[Collection entries]
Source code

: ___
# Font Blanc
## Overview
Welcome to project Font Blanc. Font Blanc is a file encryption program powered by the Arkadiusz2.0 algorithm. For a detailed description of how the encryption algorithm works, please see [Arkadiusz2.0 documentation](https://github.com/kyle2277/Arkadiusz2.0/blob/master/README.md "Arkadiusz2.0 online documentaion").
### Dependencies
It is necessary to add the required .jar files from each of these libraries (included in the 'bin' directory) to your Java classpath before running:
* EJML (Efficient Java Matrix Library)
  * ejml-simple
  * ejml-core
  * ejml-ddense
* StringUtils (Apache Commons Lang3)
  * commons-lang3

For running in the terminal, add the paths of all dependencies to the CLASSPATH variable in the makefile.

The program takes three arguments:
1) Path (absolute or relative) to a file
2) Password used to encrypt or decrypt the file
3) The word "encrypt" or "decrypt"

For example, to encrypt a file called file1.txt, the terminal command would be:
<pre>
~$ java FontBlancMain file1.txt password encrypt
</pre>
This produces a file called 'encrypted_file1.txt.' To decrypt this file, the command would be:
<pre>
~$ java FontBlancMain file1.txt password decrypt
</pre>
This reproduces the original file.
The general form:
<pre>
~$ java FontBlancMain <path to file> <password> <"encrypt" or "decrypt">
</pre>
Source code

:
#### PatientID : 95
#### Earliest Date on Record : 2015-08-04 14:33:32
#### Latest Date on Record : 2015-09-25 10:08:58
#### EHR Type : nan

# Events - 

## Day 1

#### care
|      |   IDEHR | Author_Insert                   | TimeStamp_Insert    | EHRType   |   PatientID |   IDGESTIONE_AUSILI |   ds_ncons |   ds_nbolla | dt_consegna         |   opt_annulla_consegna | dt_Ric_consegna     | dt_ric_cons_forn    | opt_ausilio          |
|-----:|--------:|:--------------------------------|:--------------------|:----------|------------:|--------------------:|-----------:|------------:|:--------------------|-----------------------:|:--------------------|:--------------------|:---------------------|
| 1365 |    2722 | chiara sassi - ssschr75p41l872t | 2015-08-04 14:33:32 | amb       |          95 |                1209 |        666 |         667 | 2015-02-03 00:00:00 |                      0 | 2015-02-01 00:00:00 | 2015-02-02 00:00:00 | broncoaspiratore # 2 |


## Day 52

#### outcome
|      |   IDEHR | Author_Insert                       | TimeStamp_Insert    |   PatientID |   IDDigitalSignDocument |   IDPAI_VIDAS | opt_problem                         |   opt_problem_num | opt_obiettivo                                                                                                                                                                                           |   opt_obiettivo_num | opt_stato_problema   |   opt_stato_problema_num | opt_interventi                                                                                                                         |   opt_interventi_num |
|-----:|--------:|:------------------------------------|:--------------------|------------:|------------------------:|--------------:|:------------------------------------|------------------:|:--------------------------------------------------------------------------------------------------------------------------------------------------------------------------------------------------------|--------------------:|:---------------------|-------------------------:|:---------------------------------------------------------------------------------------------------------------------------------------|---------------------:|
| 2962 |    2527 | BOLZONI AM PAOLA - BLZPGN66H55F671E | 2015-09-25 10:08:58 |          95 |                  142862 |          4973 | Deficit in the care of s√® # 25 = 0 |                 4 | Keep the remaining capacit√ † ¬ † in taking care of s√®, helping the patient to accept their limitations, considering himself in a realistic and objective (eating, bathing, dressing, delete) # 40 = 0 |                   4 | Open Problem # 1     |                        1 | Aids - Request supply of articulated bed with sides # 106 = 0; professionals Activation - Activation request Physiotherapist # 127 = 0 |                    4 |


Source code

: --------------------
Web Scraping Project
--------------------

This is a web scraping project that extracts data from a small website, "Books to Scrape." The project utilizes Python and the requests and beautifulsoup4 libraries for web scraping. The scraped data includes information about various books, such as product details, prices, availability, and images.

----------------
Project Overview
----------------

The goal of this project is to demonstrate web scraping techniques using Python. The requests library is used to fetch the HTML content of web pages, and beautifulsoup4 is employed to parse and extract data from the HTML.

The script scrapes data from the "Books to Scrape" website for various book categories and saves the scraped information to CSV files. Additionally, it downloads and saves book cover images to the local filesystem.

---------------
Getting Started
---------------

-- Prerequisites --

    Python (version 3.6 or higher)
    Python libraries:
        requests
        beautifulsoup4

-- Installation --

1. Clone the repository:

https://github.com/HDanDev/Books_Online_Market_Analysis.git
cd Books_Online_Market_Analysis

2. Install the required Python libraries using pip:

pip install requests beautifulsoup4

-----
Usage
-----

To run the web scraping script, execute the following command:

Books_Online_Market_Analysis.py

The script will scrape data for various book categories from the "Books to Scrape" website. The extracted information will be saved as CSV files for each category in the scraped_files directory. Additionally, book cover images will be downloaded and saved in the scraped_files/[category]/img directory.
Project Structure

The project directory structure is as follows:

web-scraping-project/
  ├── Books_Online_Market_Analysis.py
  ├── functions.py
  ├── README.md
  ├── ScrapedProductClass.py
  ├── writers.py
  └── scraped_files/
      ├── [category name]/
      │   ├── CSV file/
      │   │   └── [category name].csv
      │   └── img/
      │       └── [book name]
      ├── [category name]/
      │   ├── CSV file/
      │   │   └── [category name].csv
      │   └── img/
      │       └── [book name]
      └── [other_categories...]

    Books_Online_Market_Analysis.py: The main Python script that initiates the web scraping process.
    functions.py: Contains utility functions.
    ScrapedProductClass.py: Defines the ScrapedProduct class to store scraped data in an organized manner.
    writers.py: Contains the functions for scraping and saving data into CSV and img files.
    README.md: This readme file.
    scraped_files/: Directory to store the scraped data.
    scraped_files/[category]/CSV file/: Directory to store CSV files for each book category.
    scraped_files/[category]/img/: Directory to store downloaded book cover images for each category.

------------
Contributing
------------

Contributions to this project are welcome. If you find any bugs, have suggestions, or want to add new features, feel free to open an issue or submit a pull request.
* * *
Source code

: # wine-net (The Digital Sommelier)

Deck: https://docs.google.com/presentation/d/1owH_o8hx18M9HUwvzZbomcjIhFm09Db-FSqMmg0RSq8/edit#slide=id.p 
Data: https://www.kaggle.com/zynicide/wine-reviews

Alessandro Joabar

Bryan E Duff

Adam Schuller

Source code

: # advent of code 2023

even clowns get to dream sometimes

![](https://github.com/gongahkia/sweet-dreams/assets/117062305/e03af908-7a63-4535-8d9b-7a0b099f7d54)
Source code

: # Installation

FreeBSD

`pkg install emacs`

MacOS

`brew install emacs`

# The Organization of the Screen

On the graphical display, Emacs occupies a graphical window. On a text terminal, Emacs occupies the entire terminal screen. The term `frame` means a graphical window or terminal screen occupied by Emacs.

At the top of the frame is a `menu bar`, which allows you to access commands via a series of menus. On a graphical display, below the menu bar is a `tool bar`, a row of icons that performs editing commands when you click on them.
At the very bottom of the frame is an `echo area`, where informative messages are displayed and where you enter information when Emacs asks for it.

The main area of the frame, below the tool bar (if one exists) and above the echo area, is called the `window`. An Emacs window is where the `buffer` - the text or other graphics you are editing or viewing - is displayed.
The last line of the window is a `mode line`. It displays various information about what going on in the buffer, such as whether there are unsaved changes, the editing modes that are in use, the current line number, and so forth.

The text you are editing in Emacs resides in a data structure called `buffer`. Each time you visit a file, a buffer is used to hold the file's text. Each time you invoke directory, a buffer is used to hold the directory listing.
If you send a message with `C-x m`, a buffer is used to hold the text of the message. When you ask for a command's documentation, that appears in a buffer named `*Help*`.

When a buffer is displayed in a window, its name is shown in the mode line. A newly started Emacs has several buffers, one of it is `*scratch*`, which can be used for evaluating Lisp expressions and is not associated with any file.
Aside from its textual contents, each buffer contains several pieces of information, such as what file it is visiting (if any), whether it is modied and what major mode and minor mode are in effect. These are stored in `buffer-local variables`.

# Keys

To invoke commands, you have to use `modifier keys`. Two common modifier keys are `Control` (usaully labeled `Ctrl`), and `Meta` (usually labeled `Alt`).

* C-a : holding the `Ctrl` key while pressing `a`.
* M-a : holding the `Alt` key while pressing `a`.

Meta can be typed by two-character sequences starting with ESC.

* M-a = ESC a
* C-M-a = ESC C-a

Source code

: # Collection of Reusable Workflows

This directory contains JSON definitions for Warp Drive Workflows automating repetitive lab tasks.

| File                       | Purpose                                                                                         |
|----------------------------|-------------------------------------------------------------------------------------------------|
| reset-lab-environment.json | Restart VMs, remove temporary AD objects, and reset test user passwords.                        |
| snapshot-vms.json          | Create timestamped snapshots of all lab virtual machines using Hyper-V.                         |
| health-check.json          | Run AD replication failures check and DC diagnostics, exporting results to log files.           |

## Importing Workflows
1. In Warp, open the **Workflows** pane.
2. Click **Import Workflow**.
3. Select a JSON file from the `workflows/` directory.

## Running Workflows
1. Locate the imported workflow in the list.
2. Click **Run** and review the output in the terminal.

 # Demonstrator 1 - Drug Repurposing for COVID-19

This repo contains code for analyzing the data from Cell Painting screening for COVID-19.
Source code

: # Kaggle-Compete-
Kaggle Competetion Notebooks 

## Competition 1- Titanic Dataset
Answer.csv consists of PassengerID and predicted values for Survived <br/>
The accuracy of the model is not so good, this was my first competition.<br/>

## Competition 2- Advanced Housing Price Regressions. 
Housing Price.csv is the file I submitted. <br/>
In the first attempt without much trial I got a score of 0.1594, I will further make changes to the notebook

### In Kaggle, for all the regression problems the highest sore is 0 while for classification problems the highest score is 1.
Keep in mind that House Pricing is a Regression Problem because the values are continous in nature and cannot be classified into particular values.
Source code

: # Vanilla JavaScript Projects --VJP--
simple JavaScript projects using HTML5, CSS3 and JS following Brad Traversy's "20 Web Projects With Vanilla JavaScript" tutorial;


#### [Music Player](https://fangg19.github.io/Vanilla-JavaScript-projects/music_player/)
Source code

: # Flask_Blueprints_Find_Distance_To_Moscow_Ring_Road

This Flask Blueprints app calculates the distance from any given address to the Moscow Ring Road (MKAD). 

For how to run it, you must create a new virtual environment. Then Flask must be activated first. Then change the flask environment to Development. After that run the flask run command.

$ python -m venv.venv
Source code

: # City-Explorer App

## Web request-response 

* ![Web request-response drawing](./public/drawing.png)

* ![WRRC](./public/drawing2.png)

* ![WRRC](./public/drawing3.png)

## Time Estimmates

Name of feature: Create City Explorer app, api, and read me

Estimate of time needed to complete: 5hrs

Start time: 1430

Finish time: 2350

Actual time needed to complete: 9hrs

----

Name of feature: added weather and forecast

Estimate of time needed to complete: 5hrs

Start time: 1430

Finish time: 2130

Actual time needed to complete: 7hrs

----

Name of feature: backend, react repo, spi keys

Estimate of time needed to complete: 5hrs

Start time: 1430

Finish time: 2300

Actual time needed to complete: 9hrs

**REQUIRED ACTION**
If a line in the records contains the word "FontBlancMain", copy it.

**ANSWER TO THIS TASK**
~$ java FontBlancMain file1.txt password encrypt
~$ java FontBlancMain file1.txt password decrypt
~$ java FontBlancMain <path to file> <password> <"encrypt" or "decrypt">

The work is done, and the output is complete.